Your task: In the material below, which lines hold the word "some"? Pick each one out.

'''

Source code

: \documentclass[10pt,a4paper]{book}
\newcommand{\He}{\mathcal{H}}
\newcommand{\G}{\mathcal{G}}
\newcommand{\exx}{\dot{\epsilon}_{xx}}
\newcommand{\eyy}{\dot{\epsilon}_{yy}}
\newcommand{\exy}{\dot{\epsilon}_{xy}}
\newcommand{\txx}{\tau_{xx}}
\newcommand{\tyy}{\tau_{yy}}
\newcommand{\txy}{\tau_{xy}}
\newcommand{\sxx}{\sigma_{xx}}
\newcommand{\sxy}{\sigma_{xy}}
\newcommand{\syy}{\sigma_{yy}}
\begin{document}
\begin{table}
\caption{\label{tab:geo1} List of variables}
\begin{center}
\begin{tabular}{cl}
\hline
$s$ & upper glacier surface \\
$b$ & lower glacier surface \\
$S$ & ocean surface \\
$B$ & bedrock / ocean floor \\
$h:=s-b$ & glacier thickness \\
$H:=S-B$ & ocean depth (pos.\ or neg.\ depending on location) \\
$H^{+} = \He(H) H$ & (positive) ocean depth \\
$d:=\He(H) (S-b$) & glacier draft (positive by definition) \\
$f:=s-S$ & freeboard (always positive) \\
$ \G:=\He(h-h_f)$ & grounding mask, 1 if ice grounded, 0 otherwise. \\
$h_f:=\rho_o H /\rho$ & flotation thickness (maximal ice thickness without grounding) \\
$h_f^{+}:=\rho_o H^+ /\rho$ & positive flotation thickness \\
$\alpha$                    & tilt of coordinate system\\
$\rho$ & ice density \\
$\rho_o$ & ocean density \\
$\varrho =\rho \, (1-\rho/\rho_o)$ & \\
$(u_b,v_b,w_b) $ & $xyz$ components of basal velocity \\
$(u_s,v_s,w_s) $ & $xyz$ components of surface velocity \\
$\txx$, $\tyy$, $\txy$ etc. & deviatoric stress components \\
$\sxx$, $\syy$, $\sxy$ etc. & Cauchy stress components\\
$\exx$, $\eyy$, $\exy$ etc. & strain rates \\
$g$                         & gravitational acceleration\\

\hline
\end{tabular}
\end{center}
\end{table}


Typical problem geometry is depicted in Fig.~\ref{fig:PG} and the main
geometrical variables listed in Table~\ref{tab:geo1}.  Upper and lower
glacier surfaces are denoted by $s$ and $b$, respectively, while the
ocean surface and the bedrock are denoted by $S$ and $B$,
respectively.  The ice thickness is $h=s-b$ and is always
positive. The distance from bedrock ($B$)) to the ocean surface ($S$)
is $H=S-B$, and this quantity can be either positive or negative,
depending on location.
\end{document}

'''
'''

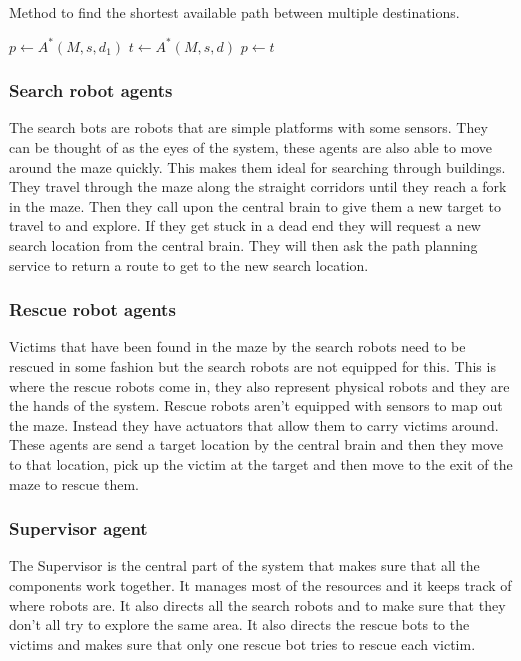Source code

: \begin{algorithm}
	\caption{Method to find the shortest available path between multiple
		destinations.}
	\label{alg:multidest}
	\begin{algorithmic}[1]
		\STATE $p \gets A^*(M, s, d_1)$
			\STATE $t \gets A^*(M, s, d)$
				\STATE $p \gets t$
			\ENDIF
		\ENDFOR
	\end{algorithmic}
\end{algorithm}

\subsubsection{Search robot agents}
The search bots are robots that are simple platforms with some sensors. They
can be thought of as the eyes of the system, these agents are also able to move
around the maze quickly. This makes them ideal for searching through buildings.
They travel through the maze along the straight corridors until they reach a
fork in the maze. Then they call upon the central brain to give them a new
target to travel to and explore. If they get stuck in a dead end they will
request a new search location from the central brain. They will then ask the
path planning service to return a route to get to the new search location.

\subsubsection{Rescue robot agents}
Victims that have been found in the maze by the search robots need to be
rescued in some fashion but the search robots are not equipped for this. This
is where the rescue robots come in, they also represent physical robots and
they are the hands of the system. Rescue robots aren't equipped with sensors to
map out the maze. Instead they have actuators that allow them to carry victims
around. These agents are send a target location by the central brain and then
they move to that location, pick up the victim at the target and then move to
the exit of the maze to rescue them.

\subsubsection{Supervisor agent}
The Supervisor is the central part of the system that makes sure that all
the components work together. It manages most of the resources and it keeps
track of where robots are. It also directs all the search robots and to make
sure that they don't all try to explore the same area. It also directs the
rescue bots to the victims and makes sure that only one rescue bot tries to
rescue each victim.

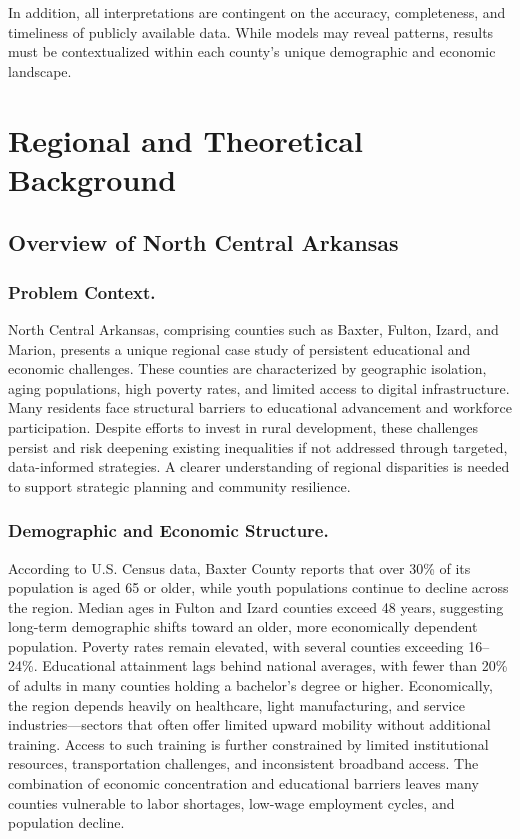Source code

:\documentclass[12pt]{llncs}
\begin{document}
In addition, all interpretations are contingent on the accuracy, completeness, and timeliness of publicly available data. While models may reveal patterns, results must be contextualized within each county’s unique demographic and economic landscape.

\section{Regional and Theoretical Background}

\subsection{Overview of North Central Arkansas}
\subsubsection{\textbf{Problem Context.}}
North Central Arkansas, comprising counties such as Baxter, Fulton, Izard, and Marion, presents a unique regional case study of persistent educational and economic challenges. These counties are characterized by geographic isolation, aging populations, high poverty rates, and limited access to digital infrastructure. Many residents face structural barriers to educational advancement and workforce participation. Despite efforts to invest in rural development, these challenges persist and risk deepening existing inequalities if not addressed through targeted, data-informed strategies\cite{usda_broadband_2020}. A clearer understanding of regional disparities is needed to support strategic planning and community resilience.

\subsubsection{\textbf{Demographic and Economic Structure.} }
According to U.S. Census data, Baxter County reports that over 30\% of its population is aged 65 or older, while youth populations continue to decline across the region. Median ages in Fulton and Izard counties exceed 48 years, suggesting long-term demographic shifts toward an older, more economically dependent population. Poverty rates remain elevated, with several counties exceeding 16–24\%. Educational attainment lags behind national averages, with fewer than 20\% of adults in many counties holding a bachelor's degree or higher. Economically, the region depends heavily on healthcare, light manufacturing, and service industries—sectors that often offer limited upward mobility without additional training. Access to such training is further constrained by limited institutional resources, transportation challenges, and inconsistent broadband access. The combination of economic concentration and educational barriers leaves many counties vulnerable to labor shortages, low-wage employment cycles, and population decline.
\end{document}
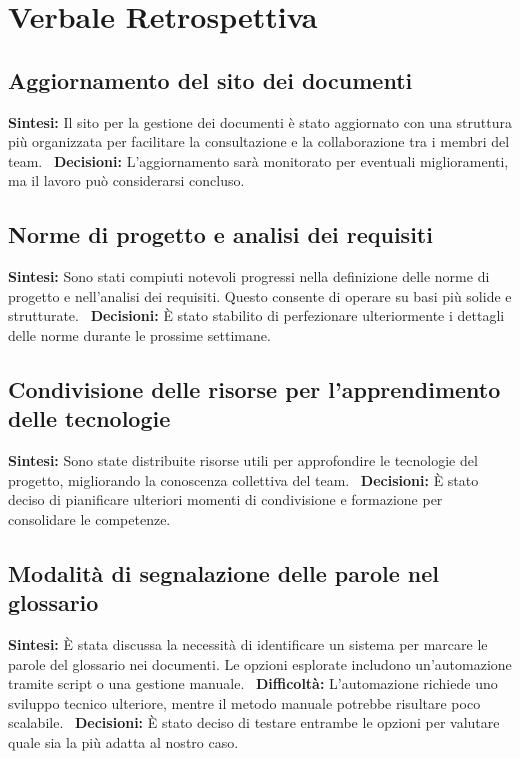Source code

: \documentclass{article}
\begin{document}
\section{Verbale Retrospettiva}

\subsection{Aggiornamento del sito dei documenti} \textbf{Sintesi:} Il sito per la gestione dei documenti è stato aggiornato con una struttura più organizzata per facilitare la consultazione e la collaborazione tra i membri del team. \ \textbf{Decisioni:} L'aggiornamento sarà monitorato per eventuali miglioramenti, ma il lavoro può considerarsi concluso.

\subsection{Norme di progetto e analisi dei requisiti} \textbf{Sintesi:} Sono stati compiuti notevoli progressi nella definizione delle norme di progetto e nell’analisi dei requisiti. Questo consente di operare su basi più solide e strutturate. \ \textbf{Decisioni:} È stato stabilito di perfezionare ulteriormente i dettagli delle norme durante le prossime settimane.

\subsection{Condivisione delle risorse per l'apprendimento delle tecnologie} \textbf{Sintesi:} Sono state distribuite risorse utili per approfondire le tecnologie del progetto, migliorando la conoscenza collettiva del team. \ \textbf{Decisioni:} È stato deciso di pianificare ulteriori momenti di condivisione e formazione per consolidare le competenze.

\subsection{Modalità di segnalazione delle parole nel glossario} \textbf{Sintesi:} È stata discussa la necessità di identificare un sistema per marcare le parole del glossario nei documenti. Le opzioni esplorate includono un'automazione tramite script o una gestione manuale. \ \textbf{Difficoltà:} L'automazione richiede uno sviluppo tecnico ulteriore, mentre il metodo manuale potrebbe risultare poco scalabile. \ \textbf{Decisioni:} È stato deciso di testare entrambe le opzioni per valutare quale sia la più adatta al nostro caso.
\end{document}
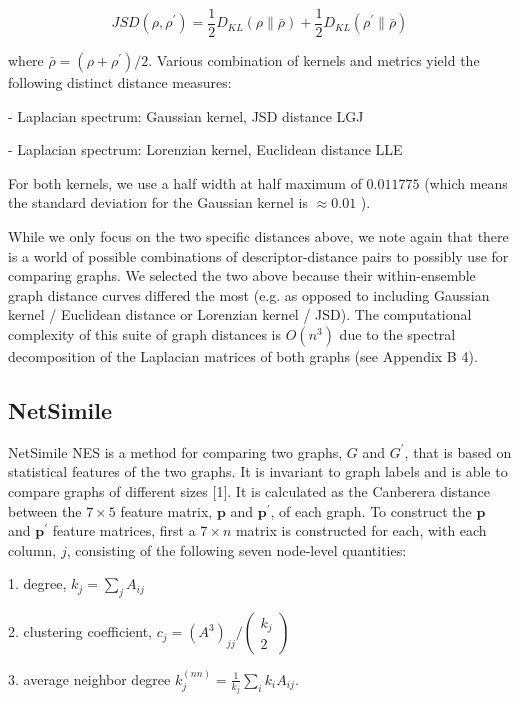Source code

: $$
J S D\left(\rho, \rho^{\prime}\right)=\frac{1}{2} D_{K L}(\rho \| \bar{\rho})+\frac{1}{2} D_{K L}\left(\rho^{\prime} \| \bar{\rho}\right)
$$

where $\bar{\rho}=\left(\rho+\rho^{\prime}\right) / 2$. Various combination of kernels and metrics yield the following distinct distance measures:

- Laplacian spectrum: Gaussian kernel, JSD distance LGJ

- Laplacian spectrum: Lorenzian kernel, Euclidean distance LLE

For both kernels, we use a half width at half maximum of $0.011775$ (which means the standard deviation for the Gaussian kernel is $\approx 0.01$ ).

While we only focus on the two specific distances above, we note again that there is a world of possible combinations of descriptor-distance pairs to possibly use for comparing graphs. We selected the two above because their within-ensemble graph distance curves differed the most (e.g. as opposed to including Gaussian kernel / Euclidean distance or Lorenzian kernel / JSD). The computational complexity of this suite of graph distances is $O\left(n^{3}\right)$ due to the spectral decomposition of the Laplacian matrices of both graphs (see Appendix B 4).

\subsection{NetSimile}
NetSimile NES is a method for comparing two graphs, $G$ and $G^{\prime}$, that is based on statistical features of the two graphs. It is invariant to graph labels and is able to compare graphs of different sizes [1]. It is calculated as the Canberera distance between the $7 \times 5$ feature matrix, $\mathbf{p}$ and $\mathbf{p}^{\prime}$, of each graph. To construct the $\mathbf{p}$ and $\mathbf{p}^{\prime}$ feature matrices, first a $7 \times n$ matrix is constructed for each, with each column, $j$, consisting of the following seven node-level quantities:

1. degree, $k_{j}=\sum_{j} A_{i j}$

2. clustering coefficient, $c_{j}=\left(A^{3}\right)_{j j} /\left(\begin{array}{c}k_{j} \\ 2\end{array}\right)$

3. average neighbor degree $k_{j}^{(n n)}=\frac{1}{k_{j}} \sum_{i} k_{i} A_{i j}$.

'''

Problem solution:
The search bots are robots that are simple platforms with some sensors. They
rescued in some fashion but the search robots are not equipped for this. This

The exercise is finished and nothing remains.